Problem
Every record must be restated exactly as written.

Dataset entries
§ §

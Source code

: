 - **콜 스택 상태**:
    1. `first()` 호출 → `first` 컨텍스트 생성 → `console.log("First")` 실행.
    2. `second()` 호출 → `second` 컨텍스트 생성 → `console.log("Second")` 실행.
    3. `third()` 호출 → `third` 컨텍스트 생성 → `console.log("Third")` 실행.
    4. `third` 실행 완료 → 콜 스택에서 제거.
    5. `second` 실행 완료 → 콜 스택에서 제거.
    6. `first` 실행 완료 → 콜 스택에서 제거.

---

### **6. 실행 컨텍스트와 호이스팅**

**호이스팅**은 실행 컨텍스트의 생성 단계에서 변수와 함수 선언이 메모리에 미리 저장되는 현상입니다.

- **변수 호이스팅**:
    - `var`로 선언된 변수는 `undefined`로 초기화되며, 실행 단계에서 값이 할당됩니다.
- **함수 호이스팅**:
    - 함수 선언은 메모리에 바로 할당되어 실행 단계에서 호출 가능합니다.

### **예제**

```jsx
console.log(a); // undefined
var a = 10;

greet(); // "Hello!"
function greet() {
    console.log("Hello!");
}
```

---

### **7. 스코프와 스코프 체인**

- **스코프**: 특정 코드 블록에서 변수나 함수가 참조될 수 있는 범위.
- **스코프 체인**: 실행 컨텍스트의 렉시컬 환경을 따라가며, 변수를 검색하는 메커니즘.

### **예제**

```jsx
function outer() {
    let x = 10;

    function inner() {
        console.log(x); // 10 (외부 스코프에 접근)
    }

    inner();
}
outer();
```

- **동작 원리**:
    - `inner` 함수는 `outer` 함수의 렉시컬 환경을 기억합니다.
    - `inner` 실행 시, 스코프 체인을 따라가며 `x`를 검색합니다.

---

§ §

Written answer
Source code

: - **콜 스택 상태**:
    1. `first()` 호출 → `first` 컨텍스트 생성 → `console.log("First")` 실행.
    2. `second()` 호출 → `second` 컨텍스트 생성 → `console.log("Second")` 실행.
    3. `third()` 호출 → `third` 컨텍스트 생성 → `console.log("Third")` 실행.
    4. `third` 실행 완료 → 콜 스택에서 제거.
    5. `second` 실행 완료 → 콜 스택에서 제거.
    6. `first` 실행 완료 → 콜 스택에서 제거.

---

### **6. 실행 컨텍스트와 호이스팅**

**호이스팅**은 실행 컨텍스트의 생성 단계에서 변수와 함수 선언이 메모리에 미리 저장되는 현상입니다.

- **변수 호이스팅**:
    - `var`로 선언된 변수는 `undefined`로 초기화되며, 실행 단계에서 값이 할당됩니다.
- **함수 호이스팅**:
    - 함수 선언은 메모리에 바로 할당되어 실행 단계에서 호출 가능합니다.

### **예제**

```jsx
console.log(a); // undefined
var a = 10;

greet(); // "Hello!"
function greet() {
    console.log("Hello!");
}
```

---

### **7. 스코프와 스코프 체인**

- **스코프**: 특정 코드 블록에서 변수나 함수가 참조될 수 있는 범위.
- **스코프 체인**: 실행 컨텍스트의 렉시컬 환경을 따라가며, 변수를 검색하는 메커니즘.

### **예제**

```jsx
function outer() {
    let x = 10;

    function inner() {
        console.log(x); // 10 (외부 스코프에 접근)
    }

    inner();
}
outer();
```

- **동작 원리**:
    - `inner` 함수는 `outer` 함수의 렉시컬 환경을 기억합니다.
    - `inner` 실행 시, 스코프 체인을 따라가며 `x`를 검색합니다.

---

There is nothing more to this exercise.